Below is the output of GNU style applied to CNN's rush transcript for CNN Newsroom December 1, 2020 from 9-10AM PST:
readability grades: Kincaid: 6.3 ARI: 7.0 Coleman-Liau: 8.5 Flesch Index: 76.4/100 Fog Index: 9.7 Lix: 33.8 = below school year 5 SMOG-Grading: 9.5 sentence info: 17629 characters 3948 words, average length 4.47 characters = 1.36 syllables 266 sentences, average length 14.8 words 46% (124) short sentences (at most 10 words) 18% (50) long sentences (at least 25 words) 77 paragraphs, average length 3.5 sentences 4% (13) questions 39% (104) passive sentences longest sent 66 wds at sent 258; shortest sent 1 wds at sent 18 word usage: verb types: to be (166) auxiliary (56) types as % of total: conjunctions 5% (206) pronouns 13% (497) prepositions 11% (449) nominalizations 1% (44) sentence beginnings: pronoun (69) interrogative pronoun (7) article (10) subordinating conjunction (3) conjunction (44) preposition (5)
And here are the results for the closed captioning of the broadcast (the captioning actually includes the full hour-long broadcast while the rush transcript is just for the first 30 minutes, so here the captioning was truncated to the same ending as the rush transcript):
readability grades: Kincaid: 1.8 ARI: 5.9 Coleman-Liau: 7.9 Flesch Index: 105.9/100 Fog Index: 5.6 Lix: 32.6 = below school year 5 SMOG-Grading: 4.9 sentence info: 18244 characters 4140 words, average length 4.41 characters = 1.04 syllables 314 sentences, average length 13.2 words 41% (130) short sentences (at most 8 words) 16% (53) long sentences (at least 23 words) 1 paragraphs, average length 314.0 sentences 3% (11) questions 38% (122) passive sentences longest sent 61 wds at sent 307; shortest sent 1 wds at sent 32 word usage: verb types: to be (160) auxiliary (66) types as % of total: conjunctions 4% (171) pronouns 12% (485) prepositions 11% (470) nominalizations 1% (54) sentence beginnings: pronoun (90) interrogative pronoun (13) article (22) subordinating conjunction (8) conjunction (18) preposition (12)

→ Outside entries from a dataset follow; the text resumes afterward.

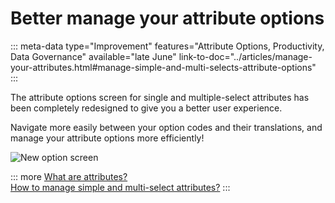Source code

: # Better manage your attribute options
::: meta-data type="Improvement" features="Attribute Options, Productivity, Data Governance" available="late June" link-to-doc="../articles/manage-your-attributes.html#manage-simple-and-multi-selects-attribute-options"
:::

The attribute options screen for single and multiple-select attributes has been completely redesigned to give you a better user experience.

Navigate more easily between your option codes and their translations, and manage your attribute options more efficiently! 

![New option screen](../img/new-option-screen.png)

::: more
[What are attributes?](../articles/what-is-an-attribute.html)  
[How to manage simple and multi-select attributes?](../articles/manage-your-attributes.html#manage-simple-and-multi-selects-attribute-options)
:::

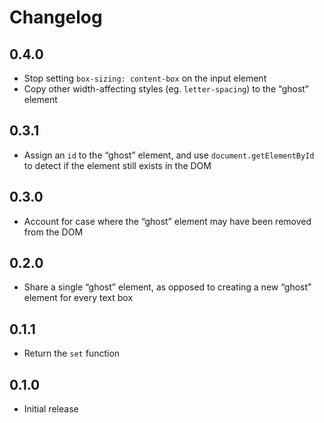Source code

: # Changelog

## 0.4.0
- Stop setting `box-sizing: content-box` on the input element
- Copy other width-affecting styles (eg. `letter-spacing`) to the &ldquo;ghost&rdquo; element

## 0.3.1
- Assign an `id` to the &ldquo;ghost&rdquo; element, and use `document.getElementById` to detect if the element still exists in the DOM

## 0.3.0
- Account for case where the &ldquo;ghost&rdquo; element may have been removed from the DOM

## 0.2.0
- Share a single &ldquo;ghost&rdquo; element, as opposed to creating a new &ldquo;ghost&rdquo; element for every text box

## 0.1.1
- Return the `set` function

## 0.1.0
- Initial release
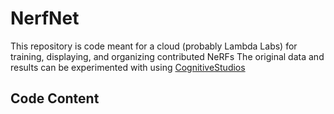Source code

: # NerfNet
This repository is code meant for a cloud (probably Lambda Labs) for training, displaying, and organizing contributed NeRFs
The original data and results can be experimented with using [CognitiveStudios](https://github.com/opencv/CognitiveStudio)

## Code Content
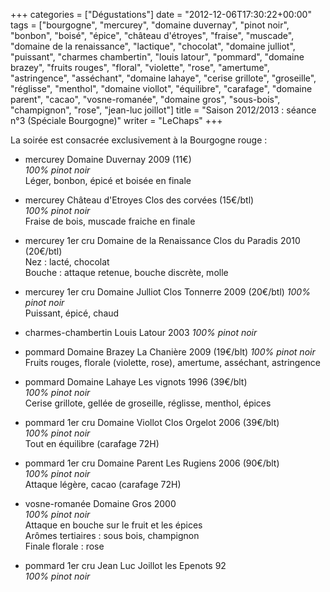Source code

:+++
categories = ["Dégustations"]
date = "2012-12-06T17:30:22+00:00"
tags = ["bourgogne", "mercurey", "domaine duvernay", "pinot noir", "bonbon", "boisé", "épice", "château d'étroyes", "fraise", "muscade", "domaine de la renaissance", "lactique", "chocolat", "domaine julliot", "puissant", "charmes chambertin", "louis latour", "pommard", "domaine brazey", "fruits rouges", "floral", "violette", "rose", "amertume", "astringence", "asséchant", "domaine lahaye", "cerise grillote", "groseille", "réglisse", "menthol", "domaine viollot", "équilibre", "carafage", "domaine parent", "cacao", "vosne-romanée", "domaine gros", "sous-bois", "champignon", "rose", "jean-luc joillot"]
title = "Saison 2012/2013 : séance n°3 (Spéciale Bourgogne)"
writer = "LeChaps"
+++

La soirée est consacrée exclusivement à la Bourgogne rouge :

* mercurey Domaine Duvernay 2009 (11€)  
_100% pinot noir_  
Léger, bonbon, épicé et boisée en finale

* mercurey Château d'Etroyes Clos des corvées (15€/btl) <i class="fa fa-plus-circle"></i>  
_100% pinot noir_  
Fraise de bois, muscade fraiche en finale

* mercurey 1er cru Domaine de la Renaissance Clos du Paradis 2010 (20€/btl)  
Nez : lacté, chocolat  
Bouche : attaque retenue, bouche discrète, molle

* mercurey 1er cru Domaine Julliot Clos Tonnerre 2009 (20€/btl)
_100% pinot noir_  
Puissant, épicé, chaud

* charmes-chambertin Louis Latour 2003
_100% pinot noir_  

* pommard Domaine Brazey La Chanière 2009 (19€/blt)
_100% pinot noir_  
Fruits rouges, florale (violette, rose), amertume, asséchant, astringence

* pommard Domaine Lahaye Les vignots 1996 (39€/blt) <i class="fa fa-plus-circle"></i>  
_100% pinot noir_  
Cerise grillote, gellée de groseille, réglisse, menthol, épices

* pommard 1er cru Domaine Viollot Clos Orgelot 2006 (39€/blt) <i class="fa fa-plus-circle"></i> <i class="fa fa-plus-circle"></i>  
_100% pinot noir_  
Tout en équilibre (carafage 72H)

* pommard 1er cru Domaine Parent Les Rugiens 2006 (90€/blt)  
_100% pinot noir_  
Attaque légère, cacao (carafage 72H)

* vosne-romanée Domaine Gros 2000 <i class="fa fa-plus-circle"></i>  
_100% pinot noir_  
Attaque en bouche sur le fruit et les épices  
Arômes tertiaires : sous bois, champignon  
Finale florale : rose

* pommard 1er cru Jean Luc Joillot les Epenots 92 <i class="fa fa-plus-circle"></i>  
_100% pinot noir_  
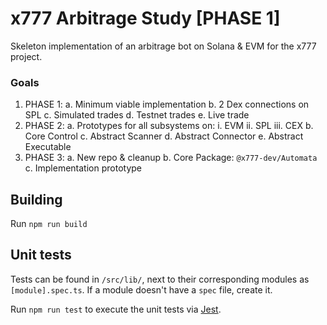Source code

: # x777 Arbitrage Study [PHASE 1]

Skeleton implementation of an arbitrage bot on Solana & EVM for the x777 project.

### Goals
1. PHASE 1:
    a. Minimum viable implementation
    b. 2 Dex connections on SPL
    c. Simulated trades
    d. Testnet trades
    e. Live trade
2. PHASE 2:
    a. Prototypes for all subsystems on:
        i. EVM
        ii. SPL
        iii. CEX
    b. Core Control
    c. Abstract Scanner
    d. Abstract Connector
    e. Abstract Executable
3. PHASE 3:
    a. New repo & cleanup
    b. Core Package: `@x777-dev/Automata`
    c. Implementation prototype

## Building

Run `npm run build`

## Unit tests

Tests can be found in `/src/lib/`, next to their corresponding modules as `[module].spec.ts`.
If a module doesn't have a `spec` file, create it.

Run `npm run test` to execute the unit tests via [Jest](https://jestjs.io).

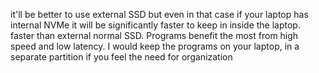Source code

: it'll be better to use external SSD but even in that case if your laptop has internal NVMe it will be significantly faster to keep in inside the laptop. faster than external normal SSD. Programs benefit the most from high speed and low latency. I would keep the programs on your laptop, in a separate partition if you feel the need for organization
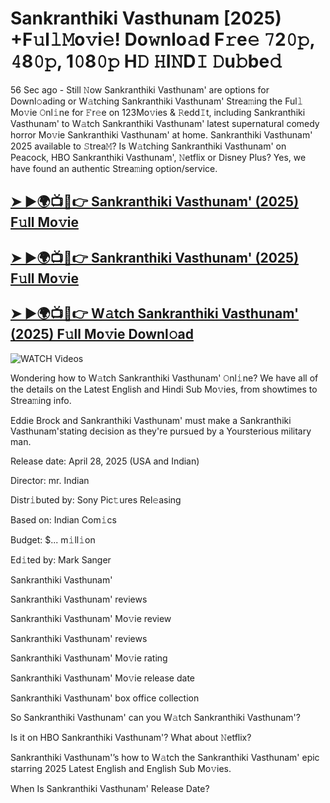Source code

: # Sankranthiki Vasthunam [2025) +F𝚞l𝚕𝙼o𝚟i𝚎! Do𝚠nlo𝚊d F𝚛e𝚎 𝟽2𝟶𝚙, 𝟺8𝟶𝚙, 1𝟶8𝟶𝚙 H𝙳 𝙷I𝙽D𝙸 𝙳u𝚋be𝚍


56 Sec ago - Still 𝙽ow  Sankranthiki Vasthunam'  are options for Downl𝚘ading or W𝚊tching  Sankranthiki Vasthunam'  Strea𝚖ing the Ful𝚕 Mo𝚟ie 𝙾nl𝚒ne for 𝙵r𝚎e on 123Mo𝚟ies & 𝚁edd𝙸t, including  Sankranthiki Vasthunam'  to W𝚊tch  Sankranthiki Vasthunam'  latest supernatural comedy horror Mo𝚟ie  Sankranthiki Vasthunam'  at home.  Sankranthiki Vasthunam'  2025 available to 𝚂trea𝙼? Is W𝚊tching  Sankranthiki Vasthunam'  on Peacock, HBO  Sankranthiki Vasthunam', 𝙽etflix or Disney Plus? Yes, we have found an authentic Strea𝚖ing option/service.

<h2><a href="https://filmhubtv.com/en/search/Sankranthiki Vasthunam">➤ ►🌍📺📱👉 Sankranthiki Vasthunam' (2025) F𝚞ll Mo𝚟ie</a></h2>

<h2><a href="https://filmhubtv.com/en/search/Sankranthiki Vasthunam">➤ ►🌍📺📱👉 Sankranthiki Vasthunam' (2025) F𝚞ll Mo𝚟ie</a></h2>

<h2><a href="https://filmhubtv.com/en/search/Sankranthiki Vasthunam">➤ ►🌍📺📱👉 W𝚊tch Sankranthiki Vasthunam' (2025) F𝚞ll Mo𝚟ie Downl𝚘ad</a></h2>

<a href="Sankranthiki Vasthunam" rel="nofollow" data-target="animated-image.originalLink"><img src="https://camo.githubusercontent.com/8a4f000d20f83aca3bf7ec5f350d767afa0574a8a352519fd8cfa583a6f93a33/68747470733a2f2f692e696d6775722e636f6d2f644a486b345a712e676966" alt="WATCH Videos" data-canonical-src="https://i.imgur.com/dJHk4Zq.gif" style="max-width: 100%; display: inline-block;" data-target="animated-image.originalImage"></a>


Wondering how to W𝚊tch  Sankranthiki Vasthunam'  𝙾nl𝚒ne? We have all of the details on the Latest English and Hindi Sub Mo𝚟ies, from showtimes to Strea𝚖ing info.

Eddie Brock and Sankranthiki Vasthunam' must make a Sankranthiki Vasthunam'stating decision as they're pursued by a Yoursterious military man.

Release date: April 28, 2025 (USA and Indian)

Director: mr. Indian

Distr𝚒buted by: Sony Pic𝚝ures Rel𝚎asing

Based on: Indian Com𝚒cs

Budget: $... m𝚒ll𝚒on

Ed𝚒ted by: Mark Sanger

Sankranthiki Vasthunam'

Sankranthiki Vasthunam' reviews

Sankranthiki Vasthunam' Mo𝚟ie review

Sankranthiki Vasthunam' reviews

Sankranthiki Vasthunam' Mo𝚟ie rating

Sankranthiki Vasthunam' Mo𝚟ie release date

Sankranthiki Vasthunam' box office collection

So Sankranthiki Vasthunam' can you W𝚊tch Sankranthiki Vasthunam'?

Is it on HBO Sankranthiki Vasthunam'? What about 𝙽etflix?

Sankranthiki Vasthunam'’s how to W𝚊tch the Sankranthiki Vasthunam' epic starring 2025 Latest English and English Sub Mo𝚟ies.

When Is Sankranthiki Vasthunam' Release Date?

Immediately clear is that while the basic statistics of characters, words and sentences are relatively similar, the readability scores are dramatically different. One likely possibility is that the all-caps nature of the captioning may be skewing the internal algorithm used by GNU style, which may be more sensitive to proper capitalization in how it divides sentences and counts word syllables.